Mark Steyn has an interesting take on Sarah Palin’s resignation as Alaska’s governor. His last two paragraphs has some very good points:
Most of those who sneer at Sarah Palin have no desire to live her life. But why not try to – what’s the word? – “empathize”? If you like Wasilla and hunting and snowmachining and moose stew and politics, is the last worth giving up everything else in the hopes that one day David Letterman and Maureen Dowd might decide Trig and Bristol and the rest are sufficiently non-risible to enable you to prosper in their world? And, putting aside the odds, would you really like to be the person you’d have to turn into under that scenario?
National office will dwindle down to the unhealthily singleminded (Clinton, Obama), the timeserving emirs of Incumbistan (Biden, McCain) and dynastic heirs (Bush). Our loss.
I have never been very critical of Sarah Palin. In fact, I haven’t said much about her on The Moderate Voice or anywhere else. One reason is that I like her. I like her “regular-ness”. Whereas President Obama acts like, talks like, and carries himself like university professor (some would say the “cool” professor and I don’t have a problem with that), Palin is the mom on the PTA. Especially here in Conservative Country (suburban/rural Georgia). She reminds me so much of the women I volunteered with (and respect) on the PTA (Parent-Teacher Association). The conversations I had with those women were funny, frank, lovingly ignorant sometimes, and above all… REAL. I felt that “real” connection with Sarah Palin during her presidential campaign season. Yes, I criticized various things she said on the campaign trail (I really hated the “pal around with terrorists” line) but I never hated her. And probably never will.
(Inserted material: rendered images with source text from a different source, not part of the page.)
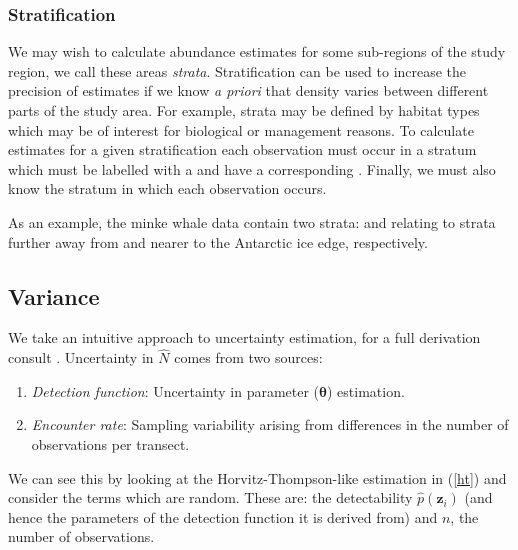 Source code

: \documentclass[article]{jss}\usepackage[]{graphicx}\usepackage[]{color}
\begin{document}
\subsubsection{Stratification}

We may wish to calculate abundance estimates for some sub-regions of the study region, we call these areas \textit{strata}. Stratification can be used to increase the precision of estimates if we know \textit{a priori} that density varies between different parts of the study area. For example, strata may be defined by habitat types which may be of interest for biological or management reasons. To calculate estimates for a given stratification each observation must occur in a stratum which must be labelled with a  and have a corresponding . Finally, we must also know the stratum in which each observation occurs.

As an example, the minke whale data contain two strata:  and  relating to strata further away from and nearer to the Antarctic ice edge, respectively.

\subsection{Variance}

We take an intuitive approach to uncertainty estimation, for a full derivation consult \cite{Marques:2003vb}. Uncertainty in $\hat{N}$ comes from two sources:

\begin{enumerate}
\item \textit{Detection function}: Uncertainty in parameter ($\boldsymbol{\theta}$) estimation.
\item \textit{Encounter rate}: Sampling variability arising from differences in the number of observations per transect.
\end{enumerate}

We can see this by looking at the Horvitz-Thompson-like estimation in (\ref{ht}) and consider the terms which are random. These are: the detectability $\hat{p}(\mathbf{z}_i)$ (and hence the parameters of the detection function it is derived from) and $n$, the number of observations.
\end{document}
So when Mark Steyn makes the point that Sarah Palin left the spotlight to basically be true to herself, I can believe it and I have no problem with it. I ask myself at times could I run for a major political office and if I won, could I deal with the scrutiny. Well I don’t think I would get that far since my family and extended family has linkages to the Black Panthers, Nation Of Islam, and other black nationalists groups (I shudder at what blogs and pundits would say and write about me since I don’t do “distancing” and “disowning” regarding this). But if this was an alternate universe and those things were overlooked (what a fantasy), and I actually became a governor, could I be me? I don’t think I could and that’s enough for me to not want the job.
The regular folk need not apply for major political/government office in our current political environment. Our “regular-ness” is a liability in current major American politics. I know some of you will tell me that you had no problem with Palin’s “regular-ness”; you have a problem with her ignorance and experience. Yes, Sarah Palin was ignorant on certain issues and lacked political savvy during the presidential campaign. But so was then presidential candidate Barack Obama. But Barack Obama was a former constitutional law professor (“lawyer”). He was able to maneuver his way through his ignorance on certain “things” with his professorial ways and overall smooth savvy. But Palin is a regular gal. And many of us regular folks “put it out there and see where it sticks and roll with it”. Maybe we should have said it better. Maybe we should have clarified. Maybe we shouldn’t have said it at all. But that’s the way it goes.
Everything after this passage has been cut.